A review into plans for a new bridge over the River Dee could be halted until after the new Aberdeen bypass is open.
Council chiefs unveiled three designs last year, all of which retained the 16th-century Bridge of Dee for pedestrians and cyclists.
One option – known as concept 6 – would involve a dual carriageway link road between Garthdee Road and the A90 Aberdeen to Dundee route.
Concept 6B contains every element of concept 6, with the addition of a new link road between Inchgarth Road and the A93 North Deeside Road.
And Concept 7, which the local authority’s SNP group supports, would include a new arch crossing alongside the existing Bridge of Dee.
An appraisal of the three options was due to go before councillors today.
They will be asked to agree that a review of the concepts under consideration should be carried out at a “suitable period” after the opening of the Aberdeen Western Peripheral Route (AWPR).
A report, by the council’s senior engineer Ken Neil, said: “The AWPR is due to open in late 2017 and the predicted impact of this scheme on the existing road network in the Bridge of Dee has been modelled and taken into account during the appraisal process.
“Overall, a review at the post AWPR stage will improve the accuracy of the assessment and provide robust base line information to assist the decision making process.
“A timescale of this review of post AWPR traffic patterns will be dependent on how long it takes new traffic patterns to become established and stabilise, and any decision on this would be based on findings from the AWPR monitoring process.”
Mr Neil said option 7 appears, on balance, to have the support of the public.
“While the link road has merits in its own right, and appears to have some public support it is not an essential component of works required to address capacity issues in the Bridge of Dee area,” he said.
“Bridge options which involve works in the channel of the River Dee are less favourable environmentally and present greater technical challenges than bridge options which do not require works in the channel of the Dee.
“There is, on balance, public support for concept 7, whereas there is, on balance, public opposition to concepts 6 and 6B.
“In terms of cumulative environmental impact, concept 7 is considered to perform marginally more favourably than concepts 6 and 6B.”
The council papers also reveal option 6 could cost between £62 million and £86m, option 6B £71m to £91m and option 7 £71m to £89m.
The SNP has pledged to build a new bridge over the Dee within the next five years if returned in May’s elections.
Party group leader Cllr Stephen Flynn said he will push officers to complete the review sooner.
He said: “We need to commit ourselves to building a new bridge. The report itself states a river crossing is strategically important.
“We can’t dither and delay, we will seek to get the team to speed up the review process.”

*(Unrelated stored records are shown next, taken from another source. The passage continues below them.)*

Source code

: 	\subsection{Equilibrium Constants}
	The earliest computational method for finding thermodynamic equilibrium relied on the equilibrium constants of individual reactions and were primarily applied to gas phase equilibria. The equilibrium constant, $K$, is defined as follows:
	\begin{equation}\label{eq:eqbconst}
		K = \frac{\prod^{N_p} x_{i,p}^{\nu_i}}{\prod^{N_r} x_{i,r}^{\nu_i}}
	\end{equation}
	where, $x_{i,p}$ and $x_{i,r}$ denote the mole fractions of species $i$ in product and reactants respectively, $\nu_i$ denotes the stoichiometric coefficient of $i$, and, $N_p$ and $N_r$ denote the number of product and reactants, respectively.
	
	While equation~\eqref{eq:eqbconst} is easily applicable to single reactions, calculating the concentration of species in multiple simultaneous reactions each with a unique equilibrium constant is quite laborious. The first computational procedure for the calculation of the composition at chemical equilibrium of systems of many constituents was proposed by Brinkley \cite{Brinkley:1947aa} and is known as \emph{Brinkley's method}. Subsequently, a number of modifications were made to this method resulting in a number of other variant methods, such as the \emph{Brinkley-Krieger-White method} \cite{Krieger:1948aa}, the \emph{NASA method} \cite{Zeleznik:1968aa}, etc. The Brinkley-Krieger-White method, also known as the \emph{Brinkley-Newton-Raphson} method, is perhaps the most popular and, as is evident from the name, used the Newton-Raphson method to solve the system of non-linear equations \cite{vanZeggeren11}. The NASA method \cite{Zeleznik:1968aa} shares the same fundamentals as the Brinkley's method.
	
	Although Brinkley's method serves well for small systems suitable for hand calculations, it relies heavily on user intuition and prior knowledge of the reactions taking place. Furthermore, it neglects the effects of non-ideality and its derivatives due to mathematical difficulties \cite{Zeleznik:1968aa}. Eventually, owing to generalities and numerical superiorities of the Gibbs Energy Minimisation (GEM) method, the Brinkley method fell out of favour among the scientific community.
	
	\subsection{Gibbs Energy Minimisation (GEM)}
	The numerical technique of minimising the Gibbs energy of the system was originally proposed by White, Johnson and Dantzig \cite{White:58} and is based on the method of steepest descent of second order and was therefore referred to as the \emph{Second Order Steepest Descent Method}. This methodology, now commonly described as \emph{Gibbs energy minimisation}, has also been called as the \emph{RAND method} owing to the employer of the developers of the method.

Historic Environment Scotland has indicated that it recognises the need for improvements in road network capacity in the Bridge of Dee and would not object to concept 7 if there is a “clear rationale” to support the decision.

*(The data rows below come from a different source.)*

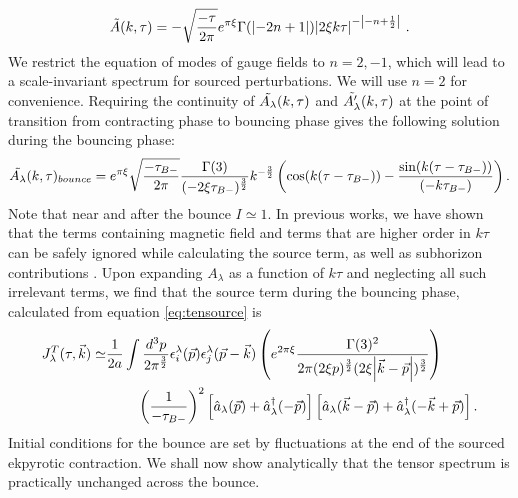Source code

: \documentclass[12pt,a4paper]{article}
\numberwithin{equation}{section}
\numberwithin{equation}{section}
\begin{document}
\begin{equation}
\tilde{A}(k,\tau) = -\sqrt{\frac{-\tau}{2\pi}} e^{\pi \xi} \Gamma(\abs{-2n+1})\abs{ 2 \xi k \tau}^{-\abs{-n+\frac{1}{2}}} \ .\label{gaugefield}
\end{equation} 
We restrict the equation of modes of gauge fields to $n=2,-1$, which will lead to a scale-invariant spectrum for sourced perturbations. We will use $n=2$ for convenience. 
Requiring the continuity of $ \Tilde{A_{\lambda}}(k,\tau)$ and $ \Tilde{A'_{\lambda}}(k,\tau)$ at the point of transition from contracting phase to bouncing phase gives the following solution during the bouncing phase: 
\begin{equation}
     \Tilde{A_{\lambda}}(k,\tau)_{bounce} = e^{\pi \xi}  \sqrt{\frac{-\tau_{B-}}{2 \pi }} \frac{\Gamma(3)}{(-2 \xi \tau_{B-})^{\frac{3}{2}}} k^{-\frac{3}{2}} %
     \left(\cos(k(\tau-\tau_{B-}))- \frac{ \sin(k(\tau-\tau_{B-}))}{(-k \tau_{B-}) } \right) .
     \label{gauge b}
\end{equation}
Note that near and after the bounce $I\simeq1$.
In previous works, we have shown that the terms containing magnetic field  and terms that are higher order in $k\tau$ can be safely ignored while calculating the source term, as well as subhorizon contributions \cite{r1,r3,Artymowski:2020pci}. Upon expanding $A_{\lambda}$ as a function of $k\tau$ and neglecting all such irrelevant terms, we find that the source term during the bouncing phase, calculated from equation \eqref{eq:tensource} is
\begin{equation}
\begin{split}
    J_{\lambda}^T (\tau,\Vec{k})\simeq & \frac{1}{2 a}\int \frac{d^3p}{2\pi^\frac{3}{2}} 
\epsilon_i^{\lambda}(\vec{p})\epsilon_j^{\lambda}(\vec{p}-\vec{k}) \left( e^{2\pi \xi} \frac{ \Gamma(3)^2}{2\pi  (2 \xi p)^{\frac{3}{2}}(2 \xi \abs{\vec{k}-\vec{p}})^{\frac{3}{2}} } \right) \\
&\;\;\;\;\;\;\;\; \left(\frac{1}{-\tau_{B-}} \right)^2 \left[ \hat{a}_{\lambda}(\vec{p})+\hat{a}^{\dagger}_{\lambda}(-\vec{p})\right]\left[ \hat{a}_{\lambda}(\vec{k}-\vec{p})+\hat{a}^{\dagger}_{\lambda}(-\vec{k}+\vec{p})\right].\end{split}
\label{sourceb}
\end{equation}
Initial conditions for the bounce are set by fluctuations at the end of the sourced ekpyrotic contraction. We shall now show analytically that the tensor spectrum is practically unchanged across the bounce.
\end{document}
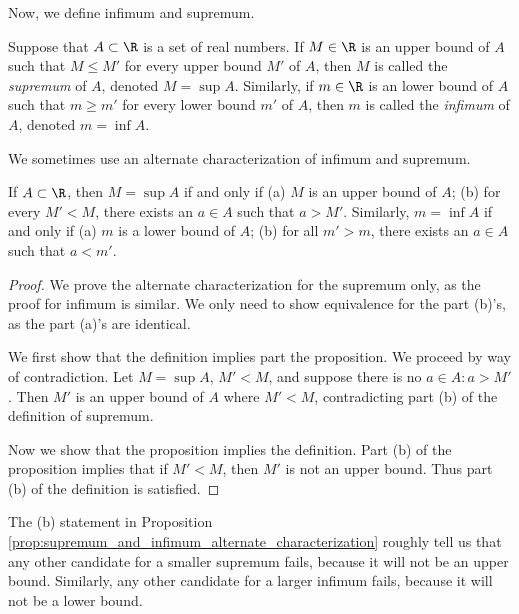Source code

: \documentclass{article} %
\begin{document}
Now, we define infimum and supremum.
\begin{definition}
Suppose that $A \subset \R$ is a set of real numbers. If $M \in \R$ is an upper bound of $A$ such that $M \leq M'$ for every upper bound $M'$ of $A$, then $M$ is called the \textit{supremum} of $A$, denoted $M=\sup A$.   Similarly, if $m \in \R$ is an lower bound of $A$ such that $m \geq m'$ for every lower bound $m'$ of $A$, then $m$ is called the \textit{infimum} of $A$, denoted $m=\inf A$.\label{def:supremum_and_infimum}	
\end{definition}

We sometimes use an alternate characterization of infimum and supremum.

\begin{proposition}

If $A \subset \R$, then $M = \sup A$ if and only if (a) $M$ is an upper bound of $A$; (b) for every $M' < M$, there exists an $a \in A$ such that $a>M'$.  Similarly, $m = \inf A$ if and only if (a) $m$ is a lower bound of $A$; (b) for all $m'>m$, there exists an $a \in A$ such that $a<m'$.

\begin{proof}
We prove the alternate characterization for the supremum only, as the proof for infimum is similar.    We only need to show equivalence for the part (b)'s, as the part (a)'s are identical. 

We first show that the definition implies part the proposition.  We proceed by way of contradiction.  Let $M = \sup A$, $M' <M$, and suppose there is no $a \in A : a > M'$. Then $M'$ is an upper bound of $A$ where $M' <M$, contradicting part (b) of the definition of supremum.   

Now we show that the proposition implies the definition. Part (b) of the proposition implies that if $M' < M$, then $M'$ is not an upper bound. Thus part (b) of the definition is satisfied.
\end{proof}
\label{prop:supremum_and_infimum_alternate_characterization}
\end{proposition}



\begin{remark}
The (b) statement in Proposition \ref{prop:supremum_and_infimum_alternate_characterization} roughly tell us that any other candidate for a smaller supremum fails, because it will not be an upper bound.  Similarly, any other candidate for a larger infimum fails, because it will not be a lower bound. 	
\end{remark}
\end{document}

The group has said it would support a competition to seek bridge designs.
Meanwhile, councillors will also be urged not to go forward with a policy on Houses in Multiple Occupation (HMO) over-provision. Old Aberdeen Community Council previously claimed areas such as the Spital and Orchard Street are being taken over by HMOs.

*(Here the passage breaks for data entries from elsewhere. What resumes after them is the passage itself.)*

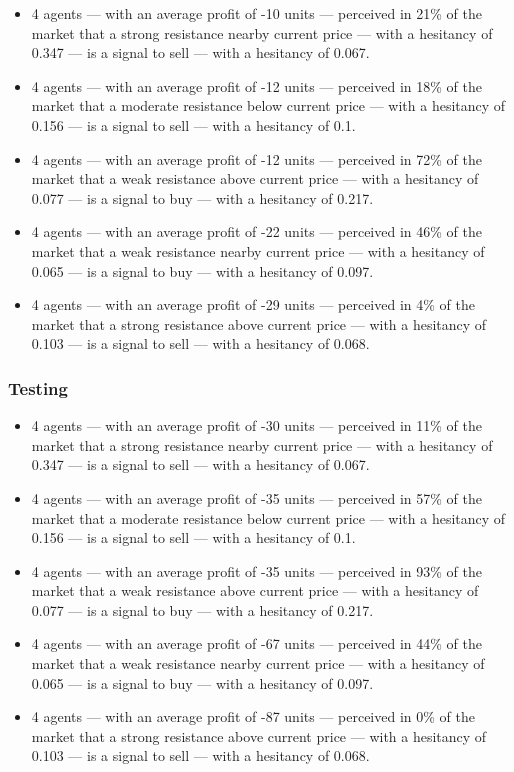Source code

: {\scriptsize
  \begin{itemize}
    \item 4 agents — with an average profit of -10 units — perceived in 21\% of
      the market that a strong resistance nearby current price — with a
      hesitancy of 0.347 — is a signal to sell — with a hesitancy of 0.067.
\item 4 agents — with an average profit of -12 units — perceived in 18\% of the
  market that a moderate resistance below current price — with a hesitancy of
  0.156 — is a signal to sell — with a hesitancy of 0.1.
\item 4 agents — with an average profit of -12 units — perceived in 72\% of the
  market that a weak resistance above current price — with a hesitancy of 0.077
  — is a signal to buy — with a hesitancy of 0.217.
\item 4 agents — with an average profit of -22 units — perceived in 46\% of the
  market that a weak resistance nearby current price — with a hesitancy of 0.065
  — is a signal to buy — with a hesitancy of 0.097.
\item 4 agents — with an average profit of -29 units — perceived in 4\% of the
  market that a strong resistance above current price — with a hesitancy of
  0.103 — is a signal to sell — with a hesitancy of 0.068.
  \end{itemize}
}

\subsubsection{Testing}
\label{}

{\scriptsize
  \begin{itemize}
    \item 4 agents — with an average profit of -30 units — perceived in 11\% of
      the market that a strong resistance nearby current price — with a
      hesitancy of 0.347 — is a signal to sell — with a hesitancy of 0.067.
\item 4 agents — with an average profit of -35 units — perceived in 57\% of the
  market that a moderate resistance below current price — with a hesitancy of
  0.156 — is a signal to sell — with a hesitancy of 0.1.
\item 4 agents — with an average profit of -35 units — perceived in 93\% of the
  market that a weak resistance above current price — with a hesitancy of 0.077
  — is a signal to buy — with a hesitancy of 0.217.
\item 4 agents — with an average profit of -67 units — perceived in 44\% of the
  market that a weak resistance nearby current price — with a hesitancy of 0.065
  — is a signal to buy — with a hesitancy of 0.097.
\item 4 agents — with an average profit of -87 units — perceived in 0\% of the
  market that a strong resistance above current price — with a hesitancy of
  0.103 — is a signal to sell — with a hesitancy of 0.068.
  \end{itemize}
}





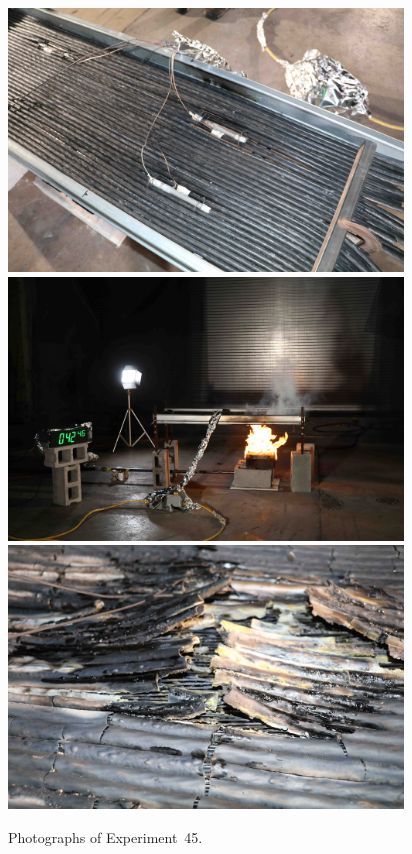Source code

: \documentclass[12pt]{article}
\begin{document}
\begin{figure}[p]
\centering
\includegraphics[height=2.75in]{../FIGURES/Test_45_setup} \\
\includegraphics[height=2.75in]{../FIGURES/Test_45_42_min_46_s} \\
\includegraphics[height=2.75in]{../FIGURES/Test_45_damage}
\caption[Photographs of Experiment~45]{Photographs of Experiment~45.}
\label{fig:Test_45_photos}
\end{figure}


\clearpage
\end{document}
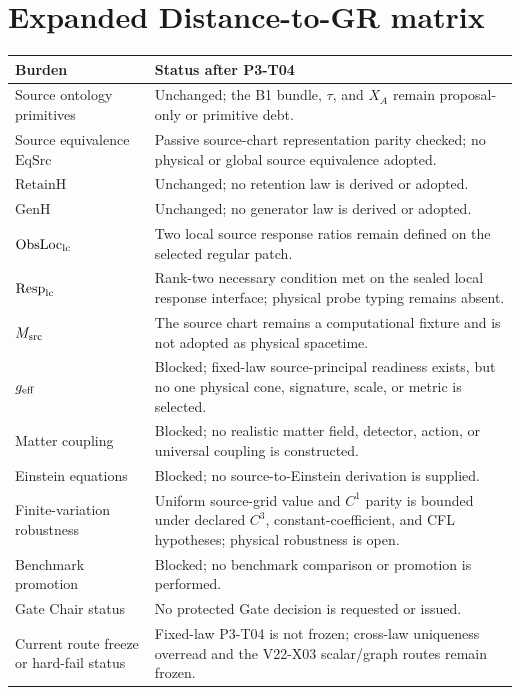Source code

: \documentclass[11pt]{article}
\begin{document}
\section{Expanded Distance-to-GR matrix}

\begin{longtable}{p{}p{}}
\toprule
Burden & Status after P3-T04\\
\midrule
Source ontology primitives & Unchanged; the B1 bundle, $\tau$, and $X_A$ remain proposal-only or primitive debt.\\
Source equivalence $\mathrm{EqSrc}$ & Passive source-chart representation parity checked; no physical or global source equivalence adopted.\\
$\mathrm{RetainH}$ & Unchanged; no retention law is derived or adopted.\\
$\mathrm{GenH}$ & Unchanged; no generator law is derived or adopted.\\
$\mathrm{ObsLoc}_{\rm lc}$ & Two local source response ratios remain defined on the selected regular patch.\\
$\mathrm{Resp}_{\rm lc}$ & Rank-two necessary condition met on the sealed local response interface; physical probe typing remains absent.\\
$M_{\rm src}$ & The source chart remains a computational fixture and is not adopted as physical spacetime.\\
$g_{\rm eff}$ & Blocked; fixed-law source-principal readiness exists, but no one physical cone, signature, scale, or metric is selected.\\
Matter coupling & Blocked; no realistic matter field, detector, action, or universal coupling is constructed.\\
Einstein equations & Blocked; no source-to-Einstein derivation is supplied.\\
Finite-variation robustness & Uniform source-grid value and $C^1$ parity is bounded under declared $C^3$, constant-coefficient, and CFL hypotheses; physical robustness is open.\\
Benchmark promotion & Blocked; no benchmark comparison or promotion is performed.\\
Gate Chair status & No protected Gate decision is requested or issued.\\
Current route freeze or hard-fail status & Fixed-law P3-T04 is not frozen; cross-law uniqueness overread and the V22-X03 scalar/graph routes remain frozen.\\
\bottomrule
\end{longtable}
\end{document}
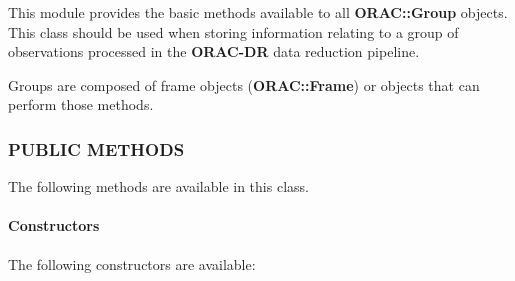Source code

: This module provides the basic methods available to all
\textbf{ORAC::Group} objects. This class should be used when
storing information relating to a group of observations
processed in the \textbf{ORAC-DR} data reduction pipeline.



Groups are composed of frame objects (\textbf{ORAC::Frame})
or objects that can perform those methods.

\subsubsection*{PUBLIC METHODS\label{ORAC::Group_PUBLIC_METHODS}}


The following methods are available in this class.

\paragraph*{Constructors\label{ORAC::Group_Constructors}}


The following constructors are available:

It called on the city council to limit the concentration of such properties.
A report due to go before councillors today, said there are a total of 1,185 HMOs in the city with a further 191 applications pending. There are 115,529 residential properties in the city which means 1.02% are HMOs.
Four wards have a higher than average percentage including Tillydrone/Seaton/Old Aberdeen where the figure is 3.30%.
The report by Neil Carnegie, the council’s communities and housing area manager, said: “The introduction of an HMO over-provision policy would lead to additional work for the HMO unit in providing information regarding the number of HMOs licensed in the designated area, and by officers in licensing and committee services in view of the increase in applications that will be placed before the committee.”
A number of community councils and groups have responded to a consultation on the policy.
Old Aberdeen Heritage Society, which backs a 10% threshold , said: “In the light of the foregoing, and in view of the acknowledged high concentration of HMOs in various parts of the city, there can be no justification for further delay in implementing an over-provision policy.”